** Records for this exercise follows **

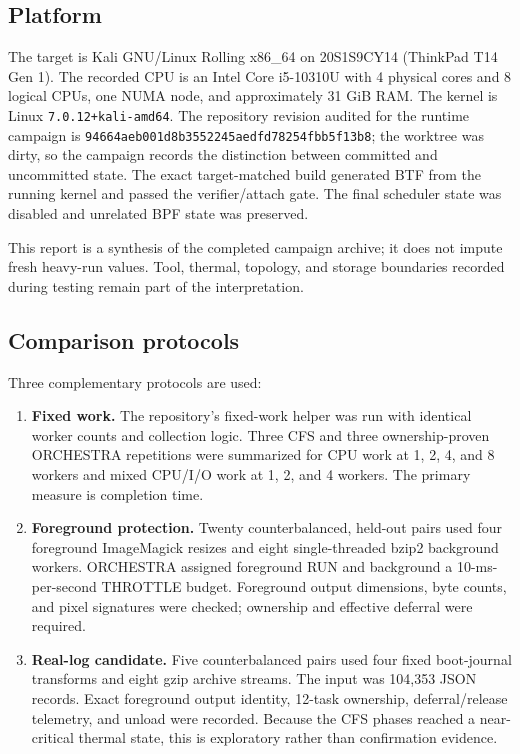 \documentclass[10pt,letterpaper,twocolumn]{article}
\newcommand{\hostid}{20S1S9CY14 (ThinkPad T14 Gen 1)}
\begin{document}
\subsection{Platform}

The target is Kali GNU/Linux Rolling x86\_64 on \hostid. The recorded CPU is an Intel Core i5-10310U with 4 physical cores and 8 logical CPUs, one NUMA node, and approximately 31 GiB RAM. The kernel is Linux \texttt{7.0.12+kali-amd64}. The repository revision audited for the runtime campaign is \texttt{94664aeb001d8b3552245aedfd78254fbb5f13b8}; the worktree was dirty, so the campaign records the distinction between committed and uncommitted state. The exact target-matched build generated BTF from the running kernel and passed the verifier/attach gate. The final scheduler state was disabled and unrelated BPF state was preserved.

This report is a synthesis of the completed campaign archive; it does not
impute fresh heavy-run values. Tool, thermal, topology, and storage boundaries
recorded during testing remain part of the interpretation.

\subsection{Comparison protocols}

Three complementary protocols are used:

\begin{enumerate}
  \item \textbf{Fixed work.} The repository's fixed-work helper was run with identical worker counts and collection logic. Three CFS and three ownership-proven ORCHESTRA repetitions were summarized for CPU work at 1, 2, 4, and 8 workers and mixed CPU/I/O work at 1, 2, and 4 workers. The primary measure is completion time.
  \item \textbf{Foreground protection.} Twenty counterbalanced, held-out pairs used four foreground ImageMagick resizes and eight single-threaded bzip2 background workers. ORCHESTRA assigned foreground RUN and background a 10-ms-per-second THROTTLE budget. Foreground output dimensions, byte counts, and pixel signatures were checked; ownership and effective deferral were required.
  \item \textbf{Real-log candidate.} Five counterbalanced pairs used four fixed boot-journal transforms and eight gzip archive streams. The input was 104,353 JSON records. Exact foreground output identity, 12-task ownership, deferral/release telemetry, and unload were recorded. Because the CFS phases reached a near-critical thermal state, this is exploratory rather than confirmation evidence.
\end{enumerate}
\end{document}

** End of Records for this exercise **

__Problem statement__
Locate the lines above that hold the word "subsection". Show every one of them.

__The completed task__
\subsection{Platform}
\subsection{Comparison protocols}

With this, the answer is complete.